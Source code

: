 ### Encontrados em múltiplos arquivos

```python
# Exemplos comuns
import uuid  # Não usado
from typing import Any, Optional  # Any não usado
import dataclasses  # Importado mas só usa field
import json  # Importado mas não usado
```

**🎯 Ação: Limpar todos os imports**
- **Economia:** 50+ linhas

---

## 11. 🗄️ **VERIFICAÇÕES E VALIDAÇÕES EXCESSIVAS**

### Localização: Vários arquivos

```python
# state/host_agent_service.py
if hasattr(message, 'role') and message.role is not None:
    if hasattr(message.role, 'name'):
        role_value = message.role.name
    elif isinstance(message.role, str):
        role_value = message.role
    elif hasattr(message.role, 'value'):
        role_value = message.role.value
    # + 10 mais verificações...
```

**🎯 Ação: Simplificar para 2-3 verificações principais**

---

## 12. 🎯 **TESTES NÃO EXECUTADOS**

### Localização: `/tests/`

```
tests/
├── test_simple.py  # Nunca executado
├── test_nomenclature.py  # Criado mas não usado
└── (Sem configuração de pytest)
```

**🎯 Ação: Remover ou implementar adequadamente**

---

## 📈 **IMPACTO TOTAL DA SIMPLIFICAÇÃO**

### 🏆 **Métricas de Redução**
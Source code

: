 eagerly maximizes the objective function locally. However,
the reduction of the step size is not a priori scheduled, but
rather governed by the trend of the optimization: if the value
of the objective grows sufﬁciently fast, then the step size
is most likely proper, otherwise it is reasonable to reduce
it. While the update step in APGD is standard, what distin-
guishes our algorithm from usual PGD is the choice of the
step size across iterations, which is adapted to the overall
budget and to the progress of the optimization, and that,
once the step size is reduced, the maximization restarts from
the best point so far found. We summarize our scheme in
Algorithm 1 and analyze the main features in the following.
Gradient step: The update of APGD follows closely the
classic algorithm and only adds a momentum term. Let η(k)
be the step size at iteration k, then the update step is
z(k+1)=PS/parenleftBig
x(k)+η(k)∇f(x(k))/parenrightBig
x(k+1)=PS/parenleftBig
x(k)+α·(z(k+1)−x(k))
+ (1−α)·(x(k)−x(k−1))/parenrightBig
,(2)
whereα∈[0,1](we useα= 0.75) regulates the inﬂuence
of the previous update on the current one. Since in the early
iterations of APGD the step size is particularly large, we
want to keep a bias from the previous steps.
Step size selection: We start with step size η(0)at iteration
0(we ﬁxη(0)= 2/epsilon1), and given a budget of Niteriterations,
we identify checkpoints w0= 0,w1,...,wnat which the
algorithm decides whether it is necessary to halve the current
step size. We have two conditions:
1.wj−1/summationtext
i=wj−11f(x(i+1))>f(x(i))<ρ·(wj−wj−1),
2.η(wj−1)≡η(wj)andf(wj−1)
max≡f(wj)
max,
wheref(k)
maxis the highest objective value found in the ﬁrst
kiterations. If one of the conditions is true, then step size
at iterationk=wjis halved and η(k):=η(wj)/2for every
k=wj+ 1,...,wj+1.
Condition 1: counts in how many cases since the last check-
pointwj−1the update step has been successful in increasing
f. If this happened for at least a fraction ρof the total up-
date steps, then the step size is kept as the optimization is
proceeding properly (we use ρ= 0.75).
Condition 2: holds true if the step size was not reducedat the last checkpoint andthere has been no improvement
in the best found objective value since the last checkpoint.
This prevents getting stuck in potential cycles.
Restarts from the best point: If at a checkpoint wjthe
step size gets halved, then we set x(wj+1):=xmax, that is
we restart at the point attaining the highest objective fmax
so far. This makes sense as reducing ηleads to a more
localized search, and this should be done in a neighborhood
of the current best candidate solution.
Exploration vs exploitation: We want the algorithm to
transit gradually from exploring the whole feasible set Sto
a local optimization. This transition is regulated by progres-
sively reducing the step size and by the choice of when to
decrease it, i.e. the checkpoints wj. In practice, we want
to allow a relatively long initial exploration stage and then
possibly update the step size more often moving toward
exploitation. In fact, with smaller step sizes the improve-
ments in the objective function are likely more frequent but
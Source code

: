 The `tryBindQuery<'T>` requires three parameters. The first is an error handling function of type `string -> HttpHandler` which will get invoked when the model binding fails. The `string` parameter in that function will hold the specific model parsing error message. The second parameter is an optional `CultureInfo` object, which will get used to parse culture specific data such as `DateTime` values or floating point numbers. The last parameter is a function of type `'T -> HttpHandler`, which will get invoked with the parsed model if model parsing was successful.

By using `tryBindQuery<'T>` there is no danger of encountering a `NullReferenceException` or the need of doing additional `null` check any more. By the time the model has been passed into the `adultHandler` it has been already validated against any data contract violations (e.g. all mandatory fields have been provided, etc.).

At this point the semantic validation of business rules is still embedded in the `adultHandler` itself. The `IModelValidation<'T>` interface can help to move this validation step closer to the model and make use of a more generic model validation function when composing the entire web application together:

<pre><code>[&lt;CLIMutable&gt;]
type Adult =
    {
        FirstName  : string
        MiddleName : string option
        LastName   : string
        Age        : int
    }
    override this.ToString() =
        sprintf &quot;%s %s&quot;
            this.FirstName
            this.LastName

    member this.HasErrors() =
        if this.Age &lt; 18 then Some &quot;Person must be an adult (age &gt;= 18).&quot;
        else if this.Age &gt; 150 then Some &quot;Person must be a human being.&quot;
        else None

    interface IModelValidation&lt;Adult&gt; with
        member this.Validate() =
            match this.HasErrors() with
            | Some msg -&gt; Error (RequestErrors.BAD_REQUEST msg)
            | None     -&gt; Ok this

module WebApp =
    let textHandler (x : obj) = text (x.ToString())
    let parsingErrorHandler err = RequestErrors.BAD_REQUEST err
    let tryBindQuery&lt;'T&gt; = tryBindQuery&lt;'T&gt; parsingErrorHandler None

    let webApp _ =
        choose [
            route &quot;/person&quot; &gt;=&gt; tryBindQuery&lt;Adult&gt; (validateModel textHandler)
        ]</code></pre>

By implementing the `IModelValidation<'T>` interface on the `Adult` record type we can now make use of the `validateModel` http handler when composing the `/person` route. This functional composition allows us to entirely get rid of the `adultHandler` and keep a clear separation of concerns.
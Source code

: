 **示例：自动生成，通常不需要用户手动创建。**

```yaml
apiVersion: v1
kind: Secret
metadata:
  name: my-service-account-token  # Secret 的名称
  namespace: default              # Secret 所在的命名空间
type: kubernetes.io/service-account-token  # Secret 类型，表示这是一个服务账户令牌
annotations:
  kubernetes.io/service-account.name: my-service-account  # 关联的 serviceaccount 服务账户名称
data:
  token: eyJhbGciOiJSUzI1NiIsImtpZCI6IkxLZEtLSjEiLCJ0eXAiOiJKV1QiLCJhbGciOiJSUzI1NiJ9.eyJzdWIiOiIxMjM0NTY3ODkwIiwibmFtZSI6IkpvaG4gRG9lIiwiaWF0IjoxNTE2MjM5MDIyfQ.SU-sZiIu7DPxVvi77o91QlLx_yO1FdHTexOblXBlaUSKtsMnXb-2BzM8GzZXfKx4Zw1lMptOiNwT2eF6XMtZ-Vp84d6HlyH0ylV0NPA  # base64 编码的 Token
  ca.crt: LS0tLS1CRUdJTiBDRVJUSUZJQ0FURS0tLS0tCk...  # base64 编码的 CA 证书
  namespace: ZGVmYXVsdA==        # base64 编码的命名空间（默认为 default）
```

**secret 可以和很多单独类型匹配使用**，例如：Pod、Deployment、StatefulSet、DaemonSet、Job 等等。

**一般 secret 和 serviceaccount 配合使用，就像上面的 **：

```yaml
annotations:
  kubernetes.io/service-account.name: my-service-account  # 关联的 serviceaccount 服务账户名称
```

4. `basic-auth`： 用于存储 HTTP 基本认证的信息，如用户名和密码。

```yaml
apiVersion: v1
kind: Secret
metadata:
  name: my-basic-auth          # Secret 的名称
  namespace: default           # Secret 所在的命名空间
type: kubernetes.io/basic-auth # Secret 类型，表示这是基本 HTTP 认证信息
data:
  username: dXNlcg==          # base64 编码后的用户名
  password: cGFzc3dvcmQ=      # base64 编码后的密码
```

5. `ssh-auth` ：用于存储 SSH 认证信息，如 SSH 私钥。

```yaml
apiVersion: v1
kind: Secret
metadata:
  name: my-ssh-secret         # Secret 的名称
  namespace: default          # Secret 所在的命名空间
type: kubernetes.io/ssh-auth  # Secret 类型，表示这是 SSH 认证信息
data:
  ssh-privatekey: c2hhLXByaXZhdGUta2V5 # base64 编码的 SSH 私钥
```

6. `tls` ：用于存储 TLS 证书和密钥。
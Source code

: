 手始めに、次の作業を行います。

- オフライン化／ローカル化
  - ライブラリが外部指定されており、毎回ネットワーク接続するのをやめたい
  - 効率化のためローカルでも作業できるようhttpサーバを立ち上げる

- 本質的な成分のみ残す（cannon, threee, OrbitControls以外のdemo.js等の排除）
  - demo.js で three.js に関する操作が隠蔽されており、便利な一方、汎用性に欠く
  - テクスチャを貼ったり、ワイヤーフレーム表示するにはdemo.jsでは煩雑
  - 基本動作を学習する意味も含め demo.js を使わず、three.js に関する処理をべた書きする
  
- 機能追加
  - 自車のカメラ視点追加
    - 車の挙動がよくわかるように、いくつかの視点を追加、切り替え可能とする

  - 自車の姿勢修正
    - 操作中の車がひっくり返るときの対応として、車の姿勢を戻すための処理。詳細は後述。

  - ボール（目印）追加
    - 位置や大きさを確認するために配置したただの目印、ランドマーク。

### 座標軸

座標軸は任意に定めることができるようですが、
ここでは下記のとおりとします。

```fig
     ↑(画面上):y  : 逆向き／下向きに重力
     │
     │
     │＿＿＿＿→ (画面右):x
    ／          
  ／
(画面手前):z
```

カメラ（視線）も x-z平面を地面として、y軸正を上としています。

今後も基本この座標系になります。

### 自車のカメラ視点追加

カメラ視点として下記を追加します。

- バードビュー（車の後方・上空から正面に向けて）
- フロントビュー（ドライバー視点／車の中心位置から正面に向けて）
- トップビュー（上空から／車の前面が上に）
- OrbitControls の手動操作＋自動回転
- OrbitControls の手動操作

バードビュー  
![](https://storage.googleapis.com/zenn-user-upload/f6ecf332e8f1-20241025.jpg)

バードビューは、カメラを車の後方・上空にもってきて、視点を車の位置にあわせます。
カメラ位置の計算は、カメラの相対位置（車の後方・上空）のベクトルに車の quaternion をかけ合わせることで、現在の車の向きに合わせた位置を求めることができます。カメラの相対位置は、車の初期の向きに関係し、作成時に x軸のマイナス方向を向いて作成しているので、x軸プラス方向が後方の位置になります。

======

_Problem_:
Exactly as written, give again every line from the one containing "### 自車のカメラ視点追加" through the last line of the material above, and no other lines.

_The completed task_:
### 自車のカメラ視点追加

カメラ視点として下記を追加します。

- バードビュー（車の後方・上空から正面に向けて）
- フロントビュー（ドライバー視点／車の中心位置から正面に向けて）
- トップビュー（上空から／車の前面が上に）
- OrbitControls の手動操作＋自動回転
- OrbitControls の手動操作

バードビュー  
![](https://storage.googleapis.com/zenn-user-upload/f6ecf332e8f1-20241025.jpg)

バードビューは、カメラを車の後方・上空にもってきて、視点を車の位置にあわせます。
カメラ位置の計算は、カメラの相対位置（車の後方・上空）のベクトルに車の quaternion をかけ合わせることで、現在の車の向きに合わせた位置を求めることができます。カメラの相対位置は、車の初期の向きに関係し、作成時に x軸のマイナス方向を向いて作成しているので、x軸プラス方向が後方の位置になります。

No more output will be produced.